Petugas membersihkan lantai. Minuman baru dipesan. Lalu, kembali mereka bicara "ngalor-ngidul". Bicara masa lalu, meloncat ke masa kini hingga peluang bisnis baru dibahas. Juga membuat kesepakatan tak tertulis, menjodohkan putera-puteri mereka. Kapan anak-anak mereka akan menikah, sesuai kesepakatan, akan dibahas lebih lanjut.
Pertemuan mereka berakhir. Ditutup dengan makan siang bersama disusul berebut membayar makanan dan minuman yang mereka santap. Kasir sempat binggung, uang perempuan yang mana patut diterima.
**
Sejatinya, menjodohkan anak masih kecil banyak terjadi di masyarakat kita. Bukan hanya di desa, di lingkungan masyarkat perkotaan juga terjadi. Pelakunya, mulai berpendidikan rendah hingga tinggi sekalipun.
Itu terjadi dilatarbelakangi berbagai hal, seperti ikatan persahabatan antar keluarga, ikatan kekeluargaan dengan alasan menghindari harta (warisan) jatuh ke pihak lain, dan alasan-alasan lain.
Tentu saja hal itu sungguh memprihatinkan. Sampai-sampai Koordinator Kelompok Kerja Reformasi Kebijakan Publik Koalisi Perempuan Indonesia Indry Oktaviani menyebut, tren peningkatan kasus perkawinan anak meningkat. Justru itu terjadi terhadap anak lelaki yang baru lulus SD dengan remaja perempuan berusia 17 tahun.

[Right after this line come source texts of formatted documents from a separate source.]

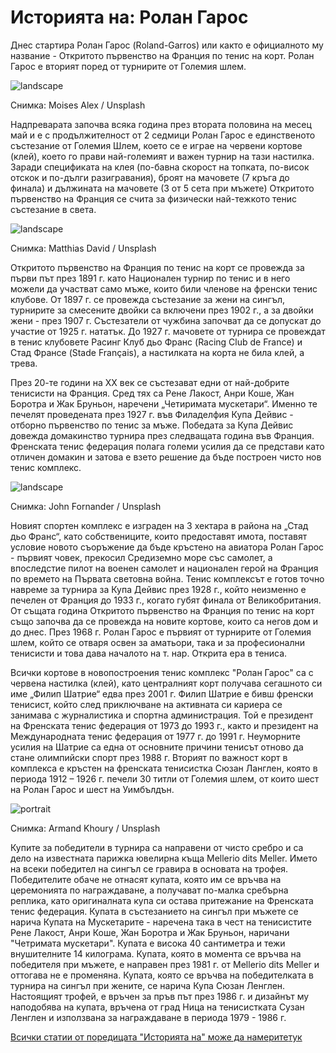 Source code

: # Историята на: Ролан Гарос

Днес стартира Ролан Гарос (Roland-Garros) или както е официалното му название - Откритото първенство на Франция по тенис на корт. Ролан Гарос е вторият поред от турнирите от Големия шлем.

![landscape](https://images.unsplash.com/photo-1554068865-24cecd4e34b8?q=80&w=1470&auto=format&fit=crop&ixlib=rb-4.0.3&ixid=M3wxMjA3fDB8MHxwaG90by1wYWdlfHx8fGVufDB8fHx8fA%3D%3D)

<p class='caption'>Снимка: Moises Alex / Unsplash<p>

Надпреварата започва всяка година през втората половина на месец май и е с продължителност от 2 седмици  Ролан Гарос е единственото състезание от Големия Шлем, което се е играе на червени кортове (клей), което го прави най-големият и важен турнир на тази настилка. Заради спецификата на клея (по-бавна скорост на топката, по-висок отскок и по-дълги разигравания), броят на мачовете (7 кръга до финала) и дължината на мачовете (3 от 5 сета при мъжете) Откритото първенство на Франция се счита за физически най-тежкото тенис състезание в света.

![landscape](https://images.unsplash.com/photo-1619891418559-17ac45dc2b70?q=80&w=1374&auto=format&fit=crop&ixlib=rb-4.0.3&ixid=M3wxMjA3fDB8MHxwaG90by1wYWdlfHx8fGVufDB8fHx8fA%3D%3D)

<p class='caption'>Снимка: Matthias David / Unsplash<p>

Откритото първенство на Франция по тенис на корт се провежда за първи път през 1891 г. като Национален турнир по тенис и в него можели да участват само мъже, които били членове на френски тенис клубове. От 1897 г. се провежда състезание за жени на сингъл, турнирите за смесените двойки са включени през 1902 г., а за двойки жени - през 1907 г. Състезатели от чужбина започват да се допускат до участие от 1925 г. нататък. До 1927 г. мачовете от турнира се провеждат в тенис клубовете Расинг Клуб дьо Франс (Racing Club de France) и Стад Франсе (Stade Français), а настилката на корта не била клей, а трева. 

През 20-те години на ХХ век се състезават едни от най-добрите тенисисти на Франция. Сред тях са Рене Лакост, Анри Коше, Жан Боротра и Жак Бруньон, наречени „Четиримата мускетари“. Именно те печелят проведената през 1927 г. във Филаделфия Купа Дейвис - отборно първенство по тенис за мъже. Победата за Купа Дейвис довежда домакинство турнира през следващата година във Франция. Френската тенис федерация полага големи усилия да се представи като отличен домакин и затова е взето решение да бъде построен чисто нов тенис комплекс. 

![landscape](https://images.unsplash.com/photo-1530915365347-e35b749a0381?q=80&w=1470&auto=format&fit=crop&ixlib=rb-4.0.3&ixid=M3wxMjA3fDB8MHxwaG90by1wYWdlfHx8fGVufDB8fHx8fA%3D%3D)

<p class='caption'>Снимка: John Fornander / Unsplash<p>

Новият спортен комплекс е изграден на 3 хектара в района на „Стад дьо Франс“, като собствениците, които предоставят имота, поставят условие новото съоръжение да бъде кръстено на авиатора Ролан Гарос - първият човек, прекосил Средиземно море със самолет, а впоследстие пилот на военен самолет и национален герой на Франция по времето на Първата световна война. Тенис комплексът е готов точно навреме за турнира за Купа Дейвис през 1928 г., който неизменно е печелен от Франция до 1933 г., когато губят финала от Великобритания. От същата година Откритото първенство на Франция по тенис на корт също започва да се провежда на новите кортове, които са негов дом и до днес. През 1968 г. Ролан Гарос е първият от турнирите от Големия шлем, който се отваря освен за аматьори, така и за професионални тенисисти и това дава началото на т. нар. Открита ера в тениса.

Всички кортове в новопостроения тенис комплекс "Ролан Гарос" са с червена настилка (клей), като централният корт получава сегашното си име „Филип Шатрие“ едва през 2001 г. Филип Шатрие е бивш френски тенисист, който след приключване на активната си кариера се занимава с журналистика и спортна администрация. Той е президент на Френската тенис федерация от 1973 до 1993 г., както и президент на Международната тенис федерация от 1977 г. до 1991 г. Неуморните усилия на Шатрие са една от основните причини тенисът отново да стане олимпийски спорт през 1988 г. Вторият по важност корт в комплекса е кръстен на френската тенисистка Сюзан Ланглен, която в периода 1912 – 1926 г. печели 30 титли от Големия шлем, от които шест на Ролан Гарос и шест на Уимбълдън.

![portrait](https://images.unsplash.com/photo-1560013764-b45ee3b3d786?q=80&w=1389&auto=format&fit=crop&ixlib=rb-4.0.3&ixid=M3wxMjA3fDB8MHxwaG90by1wYWdlfHx8fGVufDB8fHx8fA%3D%3D)

<p class='caption'>Снимка: Armand Khoury / Unsplash<p>

Купите за победители в турнира са направени от чисто сребро и са дело на известната парижка ювелирна къща Mellerio dits Meller. Името на всеки победител на сингъл се гравира в основата на трофея. Победителите обаче не отнасят купата, която им се връчва на церемонията по награждаване, а получават по-малка сребърна реплика, като оригиналната купа си остава притежание на Френската тенис федерация. Купата в състезанието на сингъл при мъжете се нарича Купата на Мускетарите - наречена така в чест на тенисистите Рене Лакост, Анри Коше, Жан Боротра и Жак Бруньон, наричани "Четримата мускетари". Купата е висока 40 сантиметра и тежи внушителните 14 килограма. Купата, която в момента се връчва на победителя при мъжете, е направен през 1981 г. от Mellerio dits Meller и оттогава не е променяна. Купата, която се връчва на победителката в турнира на сингъл при жените, се нарича Купа Сюзан Ленглен. Настоящият трофей, е връчен за пръв път през 1986 г. и дизайнът му наподобява на купата, връчена от град Ница на тенисистката Сузан Ленглен и използвана за награждаване в периода 1979 - 1986 г.

<span class='markdown-link'>[Всички статии от поредицата "Историята на" може да намерите<span class='markdown-here'>тук</span>](/blog-za-obshta-kultura#/articles/stories)</span>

Di Kabupaten Bantaeng, Sulawesi Selatan, misalnya. Jelas saja peristiwa itu  menambah panjang daftar kasus perkawinan anak. Dari data tim Penggerak Pembinaan Kesejahteraan Keluarga (PKK) Sulawesi Selatan terungkap, sepanjang Januari hingga Agustus 2018 sudah ada 720 kasus perkawinan anak di wilayah itu.

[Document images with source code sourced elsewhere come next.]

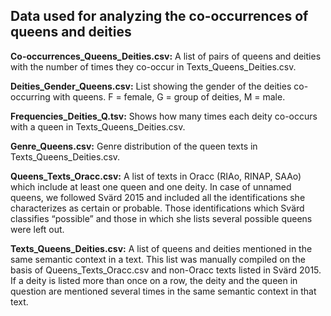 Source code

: ## Data used for analyzing the co-occurrences of queens and deities

<b>Co-occurrences_Queens_Deities.csv:</b> A list of pairs of queens and deities with the number of times they co-occur in Texts_Queens_Deities.csv.

<b>Deities_Gender_Queens.csv:</b> List showing the gender of the deities co-occurring with queens. F = female, G = group of deities, M = male.

<b>Frequencies_Deities_Q.tsv:</b> Shows how many times each deity co-occurs with a queen in Texts_Queens_Deities.csv.

<b>Genre_Queens.csv:</b> Genre distribution of the queen texts in Texts_Queens_Deities.csv.

<b>Queens_Texts_Oracc.csv:</b> A list of texts in Oracc (RIAo, RINAP, SAAo) which include at least one queen and one deity. In case of unnamed queens, we followed Svärd 2015 and included all the identifications she characterizes as certain or probable. Those identifications which Svärd classifies “possible” and those in which she lists several possible queens were left out.

<b>Texts_Queens_Deities.csv:</b> A list of queens and deities mentioned in the same semantic context in a text. This list was manually compiled on the basis of Queens_Texts_Oracc.csv and non-Oracc texts listed in Svärd 2015. If a deity is listed more than once on a row, the deity and the queen in question are mentioned several times in the same semantic context in that text.
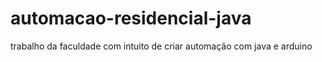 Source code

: # automacao-residencial-java
trabalho da faculdade com intuito de criar automação com java e arduino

Jika dibuka lebih lebar lagi, sesungguhnya perkawinan anak tidak hanya terjadi di daerah tertentu saja. Praktiknya terjadi di seluruh Indonesia. Ada 20 provinsi di Indonesia masih memiliki prevalensi perkawinan usia anak yang lebih tinggi daripada angka rata-rata nasional 22,82 persen.
Prevalensi perkawinan anak, menurut koalisi perempuan, terbesar ada di Sulawesi Barat (34,22 persen) disusul Kalimantan Selatan (33,68 persen), Kalimantan Tengah (33,56 persen), Kalimantan Barat (33,21 persen), dan Sulawesi Tengah (31,91 persen).
Lantas, apakah pemerintah diam?
Tidak. Menteri Pemberdayaan Perempuan dan Perlindungan Anak (PPPA) Yohana Susana Yembise malah mendorong batas terendah perkawinan pada Undang-Undang Nomor 1 Tahun 1974 tentang Perkawinan dinaikkan, terutama bagi perempuan, untuk mencegah pernikahan anak.